Pois bem, ao invés de dar baixa em um CNPJ e criar outro, a prefeitura simplesmente transformou o CNPJ da Compur em BC Investimentos. Primeiro mudou o nome fantasia e agora a razão social também. Portanto, a BC Investimentos existe sim.

O único erro até o momento, é estar usando o velho site da Compur para prestação de contas. Alguma mente brilhante esqueceu de registrar o domínio bcinvestimentos.com.br, que hoje pertence a uma pessoa física.

Agentes de Trânsito

A mesma lei que extingue a Compur, também cria a BC Trânsito. Tudo isso tramitou em 2019, com o acompanhamento do vereador, mas que sua suplente votou.

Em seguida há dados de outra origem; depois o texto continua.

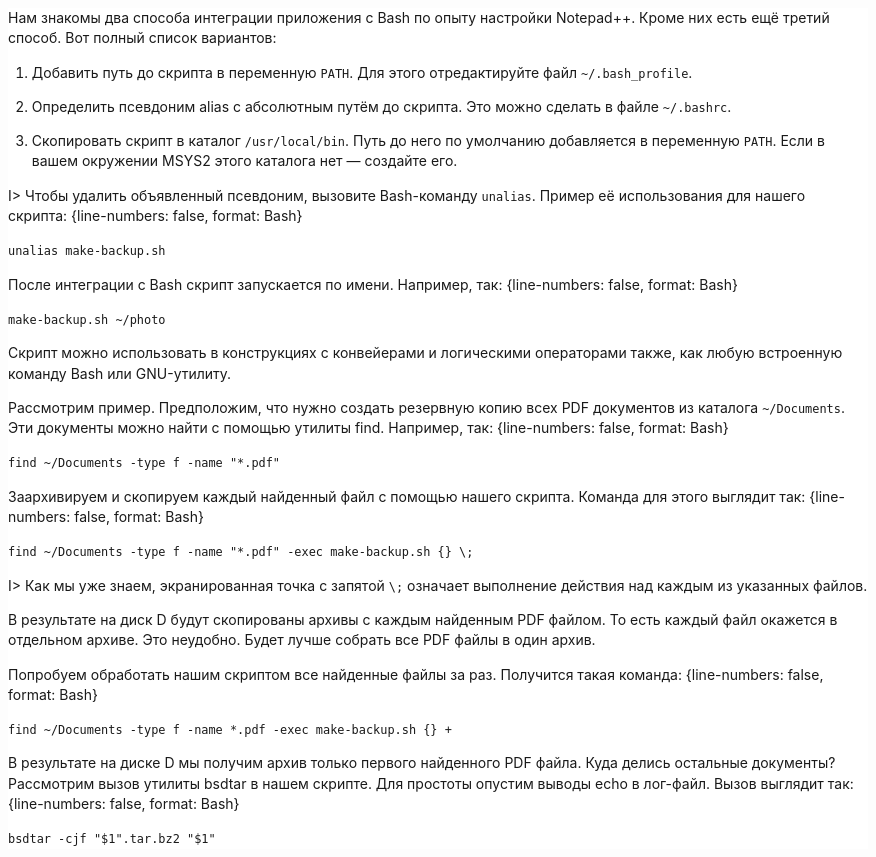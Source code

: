 Нам знакомы два способа интеграции приложения с Bash по опыту настройки Notepad++. Кроме них есть ещё третий способ. Вот полный список вариантов:

1. Добавить путь до скрипта в переменную `PATH`. Для этого отредактируйте файл `~/.bash_profile`.

2. Определить псевдоним alias с абсолютным путём до скрипта. Это можно сделать в файле `~/.bashrc`.

3. Скопировать скрипт в каталог `/usr/local/bin`. Путь до него по умолчанию добавляется в переменную `PATH`. Если в вашем окружении MSYS2 этого каталога нет — создайте его.

I> Чтобы удалить объявленный псевдоним, вызовите Bash-команду `unalias`. Пример её использования для нашего скрипта:
{line-numbers: false, format: Bash}
```
unalias make-backup.sh
```

После интеграции с Bash скрипт запускается по имени. Например, так:
{line-numbers: false, format: Bash}
```
make-backup.sh ~/photo
```

Скрипт можно использовать в конструкциях с конвейерами и логическими операторами также, как любую встроенную команду Bash или GNU-утилиту.

Рассмотрим пример. Предположим, что нужно создать резервную копию всех PDF документов из каталога `~/Documents`. Эти документы можно найти с помощью утилиты find. Например, так:
{line-numbers: false, format: Bash}
```
find ~/Documents -type f -name "*.pdf"
```

Заархивируем и скопируем каждый найденный файл с помощью нашего скрипта. Команда для этого выглядит так:
{line-numbers: false, format: Bash}
```
find ~/Documents -type f -name "*.pdf" -exec make-backup.sh {} \;
```

I> Как мы уже знаем, экранированная точка с запятой `\;` означает выполнение действия над каждым из указанных файлов.

В результате на диск D будут скопированы архивы с каждым найденным PDF файлом. То есть каждый файл окажется в отдельном архиве. Это неудобно. Будет лучше собрать все PDF файлы в один архив.

Попробуем обработать нашим скриптом все найденные файлы за раз. Получится такая команда:
{line-numbers: false, format: Bash}
```
find ~/Documents -type f -name *.pdf -exec make-backup.sh {} +
```

В результате на диске D мы получим архив только первого найденного PDF файла. Куда делись остальные документы? Рассмотрим вызов утилиты bsdtar в нашем скрипте. Для простоты опустим выводы echo в лог-файл. Вызов выглядит так:
{line-numbers: false, format: Bash}
```
bsdtar -cjf "$1".tar.bz2 "$1"
```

Deve ser por isso que o vereador desconhece, ou esqueceu, do Art. 25 que diz:

Art. 25. Os atuais empregos que compõem o quadro funcional da COMPUR ficam transformados em cargos de provimento efetivo, de regência estatutária, integrantes da estrutura administrativa da Autarquia Municipal de Trânsito – BC Trânsito a que se refere o Anexo I desta Lei.
§ 1º Os atuais empregados da COMPUR que tenham sido admitidos mediante concurso público têm assegurado o direito a optarem pela mudança de regime jurídico e serem enquadrados ao BC Trânsito. 
§ 2º Os empregados públicos da COMPUR que quiserem optar pela mudança de regime jurídico e transferência para a BC Trânsito deverão manifestar sua opção no prazo de 30 (trinta) dias, dias contados a partir do início da vigência desta Lei, através de requerimento escrito dirigido à Secretaria de Administração.

Logo, ninguém foi demitido e depois contratado sem concurso público como diz o vereador. Eles foram transferidos de uma autarquia para outra, na mesma função, e transformados de empregados públicos em cargos públicos, tornando-os estatuários. Ação esta que os próprios agentes afirmaram que foi prometido por muito tempo pelo ex-prefeito Piriquito e nunca foi feito.

Se está errado ou não, não sei. Cabe a justiça e ao Ministério Público apurar, mesmo depois de quase 3 anos em vigor. Mas é inadmissível que um vereador pregue mentira e desinformação na tribuna, por mais que sua dita “imunidade parlamentar” lhe permita que ele fale estas asneiras sem ser punido.

Ademais, deixa terceirizar a gestão da passarela e não enche. Deixe que façam o que o governo que o senhor fez parte não fez. Se fizerem errado, ai você fiscaliza e reclama. Mas para de incomodar nos poucos acertos dessa galera.


Falta de informação ou abuso de imunidade?